LISTED RECORDS =>
---
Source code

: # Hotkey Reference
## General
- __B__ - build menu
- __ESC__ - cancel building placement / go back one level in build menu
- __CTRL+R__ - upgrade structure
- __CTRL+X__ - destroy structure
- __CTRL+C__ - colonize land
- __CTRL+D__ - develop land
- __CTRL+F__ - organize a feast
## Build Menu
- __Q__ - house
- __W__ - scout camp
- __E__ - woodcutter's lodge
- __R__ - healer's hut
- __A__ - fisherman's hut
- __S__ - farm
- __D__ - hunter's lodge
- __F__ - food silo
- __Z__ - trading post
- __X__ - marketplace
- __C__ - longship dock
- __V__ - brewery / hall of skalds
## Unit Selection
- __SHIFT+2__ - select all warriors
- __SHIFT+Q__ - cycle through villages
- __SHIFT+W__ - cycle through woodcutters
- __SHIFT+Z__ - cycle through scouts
---
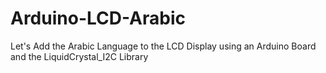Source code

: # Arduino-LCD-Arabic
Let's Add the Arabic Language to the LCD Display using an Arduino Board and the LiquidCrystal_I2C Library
---
THE PROBLEM => Wherever the word "through" appears in the listing, copy the line that holds it.

EXERCISE OUTPUT =>
- __SHIFT+Q__ - cycle through villages
- __SHIFT+W__ - cycle through woodcutters
- __SHIFT+Z__ - cycle through scouts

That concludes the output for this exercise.